▶ EXERCISE REQUIREMENTS:
Down to the last line, repeat the entries exactly and drop any image.

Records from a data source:
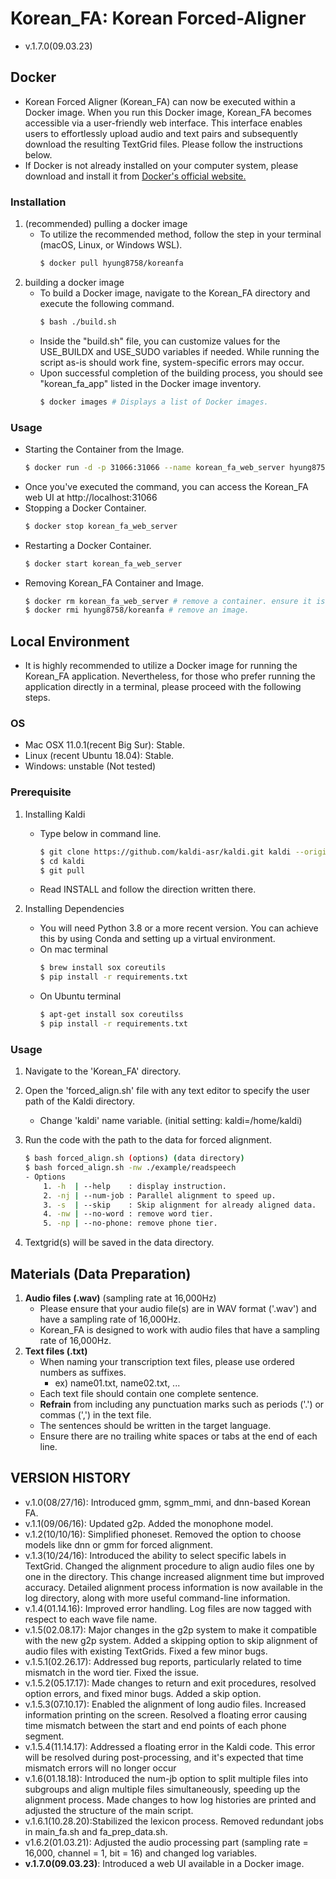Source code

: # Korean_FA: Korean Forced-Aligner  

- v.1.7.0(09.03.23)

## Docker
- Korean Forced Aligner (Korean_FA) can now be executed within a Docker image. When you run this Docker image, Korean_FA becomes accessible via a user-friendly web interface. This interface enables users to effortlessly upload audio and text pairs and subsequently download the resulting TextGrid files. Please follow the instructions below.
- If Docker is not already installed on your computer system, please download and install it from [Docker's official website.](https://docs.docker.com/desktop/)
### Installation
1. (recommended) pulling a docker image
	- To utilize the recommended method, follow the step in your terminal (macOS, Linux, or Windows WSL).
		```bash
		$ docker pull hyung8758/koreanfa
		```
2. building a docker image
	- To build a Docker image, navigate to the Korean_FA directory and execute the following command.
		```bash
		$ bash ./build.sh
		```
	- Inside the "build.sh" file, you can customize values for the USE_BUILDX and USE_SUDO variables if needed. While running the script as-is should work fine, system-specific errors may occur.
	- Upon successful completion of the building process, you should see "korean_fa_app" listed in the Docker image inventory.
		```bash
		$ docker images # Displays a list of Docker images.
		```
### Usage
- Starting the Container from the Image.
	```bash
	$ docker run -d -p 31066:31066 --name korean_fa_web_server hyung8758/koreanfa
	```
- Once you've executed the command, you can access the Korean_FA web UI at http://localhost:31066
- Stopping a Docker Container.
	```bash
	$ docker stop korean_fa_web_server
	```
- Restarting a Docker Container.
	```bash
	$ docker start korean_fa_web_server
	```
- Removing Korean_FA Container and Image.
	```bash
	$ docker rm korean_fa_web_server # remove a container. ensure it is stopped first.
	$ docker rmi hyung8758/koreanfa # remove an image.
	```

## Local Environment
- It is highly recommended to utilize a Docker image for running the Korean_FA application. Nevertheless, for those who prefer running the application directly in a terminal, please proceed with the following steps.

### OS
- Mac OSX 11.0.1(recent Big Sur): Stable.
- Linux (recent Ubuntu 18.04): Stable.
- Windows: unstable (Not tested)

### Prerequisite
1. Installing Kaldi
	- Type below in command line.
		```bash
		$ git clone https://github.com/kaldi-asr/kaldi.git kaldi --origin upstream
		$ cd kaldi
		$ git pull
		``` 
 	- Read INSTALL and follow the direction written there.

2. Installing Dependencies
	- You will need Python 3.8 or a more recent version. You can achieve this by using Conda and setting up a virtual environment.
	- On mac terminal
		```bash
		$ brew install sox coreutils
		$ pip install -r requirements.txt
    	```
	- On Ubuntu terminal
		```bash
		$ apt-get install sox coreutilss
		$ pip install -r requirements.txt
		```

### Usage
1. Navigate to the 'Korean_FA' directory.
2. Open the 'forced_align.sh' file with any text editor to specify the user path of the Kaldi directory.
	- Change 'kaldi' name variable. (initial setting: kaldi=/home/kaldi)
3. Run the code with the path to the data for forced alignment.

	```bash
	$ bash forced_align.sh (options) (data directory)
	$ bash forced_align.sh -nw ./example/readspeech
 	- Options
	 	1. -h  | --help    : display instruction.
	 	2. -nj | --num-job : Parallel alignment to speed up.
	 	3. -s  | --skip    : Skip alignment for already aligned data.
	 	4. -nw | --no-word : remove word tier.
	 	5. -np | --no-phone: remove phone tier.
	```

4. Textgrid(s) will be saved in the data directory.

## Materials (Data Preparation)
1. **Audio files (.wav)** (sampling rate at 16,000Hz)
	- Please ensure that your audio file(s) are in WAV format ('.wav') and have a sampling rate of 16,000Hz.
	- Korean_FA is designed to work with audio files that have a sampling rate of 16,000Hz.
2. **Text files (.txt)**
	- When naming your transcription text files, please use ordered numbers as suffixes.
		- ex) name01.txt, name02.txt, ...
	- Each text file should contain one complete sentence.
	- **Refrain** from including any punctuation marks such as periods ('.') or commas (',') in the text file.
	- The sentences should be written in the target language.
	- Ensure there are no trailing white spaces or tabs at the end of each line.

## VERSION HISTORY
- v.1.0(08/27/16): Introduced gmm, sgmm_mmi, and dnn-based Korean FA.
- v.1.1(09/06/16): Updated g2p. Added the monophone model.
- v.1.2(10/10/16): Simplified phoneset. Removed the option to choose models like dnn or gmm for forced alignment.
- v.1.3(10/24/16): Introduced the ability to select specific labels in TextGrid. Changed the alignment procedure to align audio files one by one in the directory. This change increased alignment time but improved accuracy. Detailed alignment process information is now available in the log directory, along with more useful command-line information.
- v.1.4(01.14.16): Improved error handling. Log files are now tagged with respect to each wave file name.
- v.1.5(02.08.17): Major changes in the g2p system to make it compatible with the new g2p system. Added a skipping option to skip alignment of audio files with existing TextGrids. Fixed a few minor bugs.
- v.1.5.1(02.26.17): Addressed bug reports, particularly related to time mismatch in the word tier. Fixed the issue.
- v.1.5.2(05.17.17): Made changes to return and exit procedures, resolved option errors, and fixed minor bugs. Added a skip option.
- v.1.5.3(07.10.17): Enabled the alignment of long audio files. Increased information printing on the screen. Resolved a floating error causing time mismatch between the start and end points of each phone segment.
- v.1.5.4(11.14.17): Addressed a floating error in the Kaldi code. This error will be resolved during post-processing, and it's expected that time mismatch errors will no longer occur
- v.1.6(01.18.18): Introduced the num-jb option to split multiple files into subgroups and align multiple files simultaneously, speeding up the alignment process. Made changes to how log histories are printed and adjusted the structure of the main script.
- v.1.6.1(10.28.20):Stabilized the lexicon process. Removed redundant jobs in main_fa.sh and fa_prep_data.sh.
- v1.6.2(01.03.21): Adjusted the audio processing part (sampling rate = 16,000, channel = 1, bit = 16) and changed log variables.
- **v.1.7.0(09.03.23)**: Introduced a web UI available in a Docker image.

▶ RESULT FOR THIS EXERCISE:
Source code

: # Korean_FA: Korean Forced-Aligner  

- v.1.7.0(09.03.23)

## Docker
- Korean Forced Aligner (Korean_FA) can now be executed within a Docker image. When you run this Docker image, Korean_FA becomes accessible via a user-friendly web interface. This interface enables users to effortlessly upload audio and text pairs and subsequently download the resulting TextGrid files. Please follow the instructions below.
- If Docker is not already installed on your computer system, please download and install it from [Docker's official website.](https://docs.docker.com/desktop/)
### Installation
1. (recommended) pulling a docker image
	- To utilize the recommended method, follow the step in your terminal (macOS, Linux, or Windows WSL).
		```bash
		$ docker pull hyung8758/koreanfa
		```
2. building a docker image
	- To build a Docker image, navigate to the Korean_FA directory and execute the following command.
		```bash
		$ bash ./build.sh
		```
	- Inside the "build.sh" file, you can customize values for the USE_BUILDX and USE_SUDO variables if needed. While running the script as-is should work fine, system-specific errors may occur.
	- Upon successful completion of the building process, you should see "korean_fa_app" listed in the Docker image inventory.
		```bash
		$ docker images # Displays a list of Docker images.
		```
### Usage
- Starting the Container from the Image.
	```bash
	$ docker run -d -p 31066:31066 --name korean_fa_web_server hyung8758/koreanfa
	```
- Once you've executed the command, you can access the Korean_FA web UI at http://localhost:31066
- Stopping a Docker Container.
	```bash
	$ docker stop korean_fa_web_server
	```
- Restarting a Docker Container.
	```bash
	$ docker start korean_fa_web_server
	```
- Removing Korean_FA Container and Image.
	```bash
	$ docker rm korean_fa_web_server # remove a container. ensure it is stopped first.
	$ docker rmi hyung8758/koreanfa # remove an image.
	```

## Local Environment
- It is highly recommended to utilize a Docker image for running the Korean_FA application. Nevertheless, for those who prefer running the application directly in a terminal, please proceed with the following steps.

### OS
- Mac OSX 11.0.1(recent Big Sur): Stable.
- Linux (recent Ubuntu 18.04): Stable.
- Windows: unstable (Not tested)

### Prerequisite
1. Installing Kaldi
	- Type below in command line.
		```bash
		$ git clone https://github.com/kaldi-asr/kaldi.git kaldi --origin upstream
		$ cd kaldi
		$ git pull
		``` 
 	- Read INSTALL and follow the direction written there.

2. Installing Dependencies
	- You will need Python 3.8 or a more recent version. You can achieve this by using Conda and setting up a virtual environment.
	- On mac terminal
		```bash
		$ brew install sox coreutils
		$ pip install -r requirements.txt
    	```
	- On Ubuntu terminal
		```bash
		$ apt-get install sox coreutilss
		$ pip install -r requirements.txt
		```

### Usage
1. Navigate to the 'Korean_FA' directory.
2. Open the 'forced_align.sh' file with any text editor to specify the user path of the Kaldi directory.
	- Change 'kaldi' name variable. (initial setting: kaldi=/home/kaldi)
3. Run the code with the path to the data for forced alignment.

	```bash
	$ bash forced_align.sh (options) (data directory)
	$ bash forced_align.sh -nw ./example/readspeech
 	- Options
	 	1. -h  | --help    : display instruction.
	 	2. -nj | --num-job : Parallel alignment to speed up.
	 	3. -s  | --skip    : Skip alignment for already aligned data.
	 	4. -nw | --no-word : remove word tier.
	 	5. -np | --no-phone: remove phone tier.
	```

4. Textgrid(s) will be saved in the data directory.

## Materials (Data Preparation)
1. **Audio files (.wav)** (sampling rate at 16,000Hz)
	- Please ensure that your audio file(s) are in WAV format ('.wav') and have a sampling rate of 16,000Hz.
	- Korean_FA is designed to work with audio files that have a sampling rate of 16,000Hz.
2. **Text files (.txt)**
	- When naming your transcription text files, please use ordered numbers as suffixes.
		- ex) name01.txt, name02.txt, ...
	- Each text file should contain one complete sentence.
	- **Refrain** from including any punctuation marks such as periods ('.') or commas (',') in the text file.
	- The sentences should be written in the target language.
	- Ensure there are no trailing white spaces or tabs at the end of each line.

## VERSION HISTORY
- v.1.0(08/27/16): Introduced gmm, sgmm_mmi, and dnn-based Korean FA.
- v.1.1(09/06/16): Updated g2p. Added the monophone model.
- v.1.2(10/10/16): Simplified phoneset. Removed the option to choose models like dnn or gmm for forced alignment.
- v.1.3(10/24/16): Introduced the ability to select specific labels in TextGrid. Changed the alignment procedure to align audio files one by one in the directory. This change increased alignment time but improved accuracy. Detailed alignment process information is now available in the log directory, along with more useful command-line information.
- v.1.4(01.14.16): Improved error handling. Log files are now tagged with respect to each wave file name.
- v.1.5(02.08.17): Major changes in the g2p system to make it compatible with the new g2p system. Added a skipping option to skip alignment of audio files with existing TextGrids. Fixed a few minor bugs.
- v.1.5.1(02.26.17): Addressed bug reports, particularly related to time mismatch in the word tier. Fixed the issue.
- v.1.5.2(05.17.17): Made changes to return and exit procedures, resolved option errors, and fixed minor bugs. Added a skip option.
- v.1.5.3(07.10.17): Enabled the alignment of long audio files. Increased information printing on the screen. Resolved a floating error causing time mismatch between the start and end points of each phone segment.
- v.1.5.4(11.14.17): Addressed a floating error in the Kaldi code. This error will be resolved during post-processing, and it's expected that time mismatch errors will no longer occur
- v.1.6(01.18.18): Introduced the num-jb option to split multiple files into subgroups and align multiple files simultaneously, speeding up the alignment process. Made changes to how log histories are printed and adjusted the structure of the main script.
- v.1.6.1(10.28.20):Stabilized the lexicon process. Removed redundant jobs in main_fa.sh and fa_prep_data.sh.
- v1.6.2(01.03.21): Adjusted the audio processing part (sampling rate = 16,000, channel = 1, bit = 16) and changed log variables.
- **v.1.7.0(09.03.23)**: Introduced a web UI available in a Docker image.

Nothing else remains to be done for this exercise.